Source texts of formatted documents
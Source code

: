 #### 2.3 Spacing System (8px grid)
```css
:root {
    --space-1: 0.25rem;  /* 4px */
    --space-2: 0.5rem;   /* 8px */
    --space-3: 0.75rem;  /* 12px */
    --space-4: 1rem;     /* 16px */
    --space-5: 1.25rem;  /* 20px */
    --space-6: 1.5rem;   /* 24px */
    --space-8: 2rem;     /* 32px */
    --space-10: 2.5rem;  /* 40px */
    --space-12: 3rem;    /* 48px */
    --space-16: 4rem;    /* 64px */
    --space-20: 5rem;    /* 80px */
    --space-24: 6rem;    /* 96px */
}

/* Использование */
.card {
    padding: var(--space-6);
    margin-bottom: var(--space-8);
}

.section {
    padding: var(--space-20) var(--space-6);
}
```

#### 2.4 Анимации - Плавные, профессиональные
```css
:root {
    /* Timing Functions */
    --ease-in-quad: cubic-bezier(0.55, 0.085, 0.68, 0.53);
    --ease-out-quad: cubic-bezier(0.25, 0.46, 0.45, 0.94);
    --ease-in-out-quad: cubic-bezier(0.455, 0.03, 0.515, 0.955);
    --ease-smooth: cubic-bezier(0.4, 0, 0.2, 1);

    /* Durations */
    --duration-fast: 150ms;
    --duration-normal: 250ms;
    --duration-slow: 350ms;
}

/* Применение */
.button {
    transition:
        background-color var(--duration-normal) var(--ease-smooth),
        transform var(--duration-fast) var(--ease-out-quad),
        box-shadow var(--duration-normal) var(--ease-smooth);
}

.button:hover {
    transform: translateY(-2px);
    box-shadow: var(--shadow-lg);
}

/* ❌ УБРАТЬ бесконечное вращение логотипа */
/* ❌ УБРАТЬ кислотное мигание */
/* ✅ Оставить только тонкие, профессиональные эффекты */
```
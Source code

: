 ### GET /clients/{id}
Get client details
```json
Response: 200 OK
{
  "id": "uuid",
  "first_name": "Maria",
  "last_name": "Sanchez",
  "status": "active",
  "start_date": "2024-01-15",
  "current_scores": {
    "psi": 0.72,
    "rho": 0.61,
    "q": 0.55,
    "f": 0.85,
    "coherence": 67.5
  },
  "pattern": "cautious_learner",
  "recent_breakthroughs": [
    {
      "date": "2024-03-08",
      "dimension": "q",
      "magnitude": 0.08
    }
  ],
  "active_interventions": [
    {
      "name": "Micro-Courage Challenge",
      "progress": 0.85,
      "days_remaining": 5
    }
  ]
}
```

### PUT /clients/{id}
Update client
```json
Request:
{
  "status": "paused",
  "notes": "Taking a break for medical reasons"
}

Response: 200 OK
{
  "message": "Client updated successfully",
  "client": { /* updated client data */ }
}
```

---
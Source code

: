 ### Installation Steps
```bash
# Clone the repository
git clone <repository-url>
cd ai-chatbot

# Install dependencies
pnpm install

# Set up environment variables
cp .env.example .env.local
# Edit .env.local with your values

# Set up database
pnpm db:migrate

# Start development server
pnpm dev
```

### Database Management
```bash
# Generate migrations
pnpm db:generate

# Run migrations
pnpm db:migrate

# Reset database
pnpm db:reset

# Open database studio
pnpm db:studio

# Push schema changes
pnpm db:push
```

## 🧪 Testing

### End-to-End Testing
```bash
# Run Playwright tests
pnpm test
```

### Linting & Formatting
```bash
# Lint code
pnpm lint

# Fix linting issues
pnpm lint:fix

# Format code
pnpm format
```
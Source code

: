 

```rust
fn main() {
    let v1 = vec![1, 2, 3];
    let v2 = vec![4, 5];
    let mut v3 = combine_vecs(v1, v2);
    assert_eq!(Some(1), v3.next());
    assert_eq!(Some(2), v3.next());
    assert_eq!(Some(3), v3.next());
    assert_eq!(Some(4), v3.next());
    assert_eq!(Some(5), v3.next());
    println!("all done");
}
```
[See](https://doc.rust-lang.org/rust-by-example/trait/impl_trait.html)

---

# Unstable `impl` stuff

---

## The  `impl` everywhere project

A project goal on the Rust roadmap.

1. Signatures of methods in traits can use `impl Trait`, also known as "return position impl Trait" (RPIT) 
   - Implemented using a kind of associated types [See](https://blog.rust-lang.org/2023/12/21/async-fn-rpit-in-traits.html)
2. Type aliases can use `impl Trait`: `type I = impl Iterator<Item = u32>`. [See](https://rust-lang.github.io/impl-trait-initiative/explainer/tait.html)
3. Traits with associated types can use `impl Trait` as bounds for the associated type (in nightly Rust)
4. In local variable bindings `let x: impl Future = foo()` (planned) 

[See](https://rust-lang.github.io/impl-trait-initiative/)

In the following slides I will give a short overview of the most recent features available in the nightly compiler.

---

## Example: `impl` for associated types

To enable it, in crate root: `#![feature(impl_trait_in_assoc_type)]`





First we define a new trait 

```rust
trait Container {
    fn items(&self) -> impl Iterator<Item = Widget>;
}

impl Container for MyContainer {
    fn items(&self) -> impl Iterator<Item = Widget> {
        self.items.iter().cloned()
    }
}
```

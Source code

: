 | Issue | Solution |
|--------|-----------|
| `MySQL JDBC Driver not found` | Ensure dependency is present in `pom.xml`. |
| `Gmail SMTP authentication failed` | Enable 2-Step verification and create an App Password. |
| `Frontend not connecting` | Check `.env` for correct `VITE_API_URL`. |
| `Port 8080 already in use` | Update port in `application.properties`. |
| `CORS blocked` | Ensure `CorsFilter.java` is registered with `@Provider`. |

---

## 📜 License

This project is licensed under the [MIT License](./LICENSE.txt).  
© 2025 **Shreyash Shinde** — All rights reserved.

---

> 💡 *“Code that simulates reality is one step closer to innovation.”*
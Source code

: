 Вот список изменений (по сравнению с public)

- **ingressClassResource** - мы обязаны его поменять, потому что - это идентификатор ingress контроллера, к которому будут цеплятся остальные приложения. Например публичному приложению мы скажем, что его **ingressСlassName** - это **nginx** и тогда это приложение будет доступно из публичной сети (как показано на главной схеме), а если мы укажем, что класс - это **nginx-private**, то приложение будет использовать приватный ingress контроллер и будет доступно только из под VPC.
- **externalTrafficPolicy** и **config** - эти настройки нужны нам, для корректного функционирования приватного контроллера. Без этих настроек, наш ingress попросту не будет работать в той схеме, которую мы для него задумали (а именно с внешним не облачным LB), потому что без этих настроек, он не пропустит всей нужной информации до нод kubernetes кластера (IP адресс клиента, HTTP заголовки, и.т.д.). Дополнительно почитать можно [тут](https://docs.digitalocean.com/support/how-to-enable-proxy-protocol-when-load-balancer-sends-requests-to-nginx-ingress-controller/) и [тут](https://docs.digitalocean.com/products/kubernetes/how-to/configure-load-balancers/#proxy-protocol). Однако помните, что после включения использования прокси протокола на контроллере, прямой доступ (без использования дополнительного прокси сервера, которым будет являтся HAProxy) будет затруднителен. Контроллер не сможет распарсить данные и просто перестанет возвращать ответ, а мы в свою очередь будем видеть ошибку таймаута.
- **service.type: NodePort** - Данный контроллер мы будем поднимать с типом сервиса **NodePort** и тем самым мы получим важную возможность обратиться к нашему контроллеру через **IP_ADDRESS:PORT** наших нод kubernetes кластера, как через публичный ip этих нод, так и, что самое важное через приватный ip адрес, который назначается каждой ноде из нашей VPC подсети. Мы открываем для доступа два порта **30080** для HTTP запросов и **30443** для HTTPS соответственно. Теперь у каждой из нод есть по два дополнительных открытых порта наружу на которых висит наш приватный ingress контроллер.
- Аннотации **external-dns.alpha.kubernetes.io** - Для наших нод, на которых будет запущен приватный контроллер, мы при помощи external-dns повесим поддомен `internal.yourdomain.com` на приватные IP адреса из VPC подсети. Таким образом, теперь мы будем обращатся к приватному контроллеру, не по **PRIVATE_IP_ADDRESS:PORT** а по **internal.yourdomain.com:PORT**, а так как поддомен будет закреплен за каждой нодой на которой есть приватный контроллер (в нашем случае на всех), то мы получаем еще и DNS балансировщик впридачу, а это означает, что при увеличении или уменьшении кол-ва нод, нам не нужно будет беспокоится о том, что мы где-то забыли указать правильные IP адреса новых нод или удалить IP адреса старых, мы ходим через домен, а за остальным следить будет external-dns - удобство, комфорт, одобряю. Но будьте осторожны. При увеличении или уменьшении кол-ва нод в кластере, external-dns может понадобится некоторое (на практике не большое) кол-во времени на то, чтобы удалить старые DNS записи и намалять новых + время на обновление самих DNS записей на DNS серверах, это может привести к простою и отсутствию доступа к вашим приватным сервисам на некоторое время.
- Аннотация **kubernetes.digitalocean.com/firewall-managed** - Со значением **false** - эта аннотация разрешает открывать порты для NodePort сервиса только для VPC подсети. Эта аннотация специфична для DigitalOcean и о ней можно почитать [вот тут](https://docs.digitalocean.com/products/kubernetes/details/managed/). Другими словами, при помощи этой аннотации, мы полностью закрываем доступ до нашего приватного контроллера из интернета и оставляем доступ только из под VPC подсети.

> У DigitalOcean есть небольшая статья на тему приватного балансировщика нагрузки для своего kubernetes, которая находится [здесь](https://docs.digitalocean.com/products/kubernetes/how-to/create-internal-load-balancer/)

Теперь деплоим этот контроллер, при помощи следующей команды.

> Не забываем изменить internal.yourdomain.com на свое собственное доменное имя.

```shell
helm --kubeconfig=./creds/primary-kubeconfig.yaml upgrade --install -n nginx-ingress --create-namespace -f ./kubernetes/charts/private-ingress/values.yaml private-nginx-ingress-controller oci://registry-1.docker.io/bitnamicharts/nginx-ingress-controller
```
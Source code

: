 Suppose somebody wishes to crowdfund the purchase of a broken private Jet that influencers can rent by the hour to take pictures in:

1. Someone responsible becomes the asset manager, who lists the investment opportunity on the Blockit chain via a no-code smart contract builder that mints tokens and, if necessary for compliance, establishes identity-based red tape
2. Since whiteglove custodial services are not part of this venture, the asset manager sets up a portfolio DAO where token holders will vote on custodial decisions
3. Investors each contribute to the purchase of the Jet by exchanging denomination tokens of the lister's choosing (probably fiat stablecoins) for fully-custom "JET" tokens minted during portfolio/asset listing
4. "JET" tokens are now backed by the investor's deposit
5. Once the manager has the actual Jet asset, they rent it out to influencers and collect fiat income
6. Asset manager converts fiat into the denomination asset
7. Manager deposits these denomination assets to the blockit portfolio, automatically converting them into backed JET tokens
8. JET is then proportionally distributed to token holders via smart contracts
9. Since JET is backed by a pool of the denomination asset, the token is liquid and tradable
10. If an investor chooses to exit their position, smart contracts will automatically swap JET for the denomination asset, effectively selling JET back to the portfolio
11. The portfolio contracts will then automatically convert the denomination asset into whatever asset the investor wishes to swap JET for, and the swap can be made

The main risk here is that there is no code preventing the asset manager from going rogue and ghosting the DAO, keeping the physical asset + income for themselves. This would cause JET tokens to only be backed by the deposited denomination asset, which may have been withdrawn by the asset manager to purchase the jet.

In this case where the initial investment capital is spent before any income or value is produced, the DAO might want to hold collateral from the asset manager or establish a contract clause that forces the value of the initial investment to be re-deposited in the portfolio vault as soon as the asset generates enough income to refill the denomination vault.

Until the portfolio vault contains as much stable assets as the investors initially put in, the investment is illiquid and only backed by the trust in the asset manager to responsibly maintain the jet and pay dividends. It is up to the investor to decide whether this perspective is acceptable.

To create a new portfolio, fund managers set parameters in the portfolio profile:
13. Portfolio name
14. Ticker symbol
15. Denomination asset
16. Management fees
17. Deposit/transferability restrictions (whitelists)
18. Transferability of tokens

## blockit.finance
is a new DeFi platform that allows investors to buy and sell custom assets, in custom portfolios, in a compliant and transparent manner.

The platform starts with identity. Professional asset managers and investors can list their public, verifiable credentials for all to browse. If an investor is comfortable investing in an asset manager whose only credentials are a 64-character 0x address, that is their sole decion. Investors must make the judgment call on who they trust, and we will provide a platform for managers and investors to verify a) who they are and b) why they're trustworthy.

* **Work instruction**
Copy whichever lines of the records above contain the word "identity".

* **Solution**
1. Someone responsible becomes the asset manager, who lists the investment opportunity on the Blockit chain via a no-code smart contract builder that mints tokens and, if necessary for compliance, establishes identity-based red tape
The platform starts with identity. Professional asset managers and investors can list their public, verifiable credentials for all to browse. If an investor is comfortable investing in an asset manager whose only credentials are a 64-character 0x address, that is their sole decion. Investors must make the judgment call on who they trust, and we will provide a platform for managers and investors to verify a) who they are and b) why they're trustworthy.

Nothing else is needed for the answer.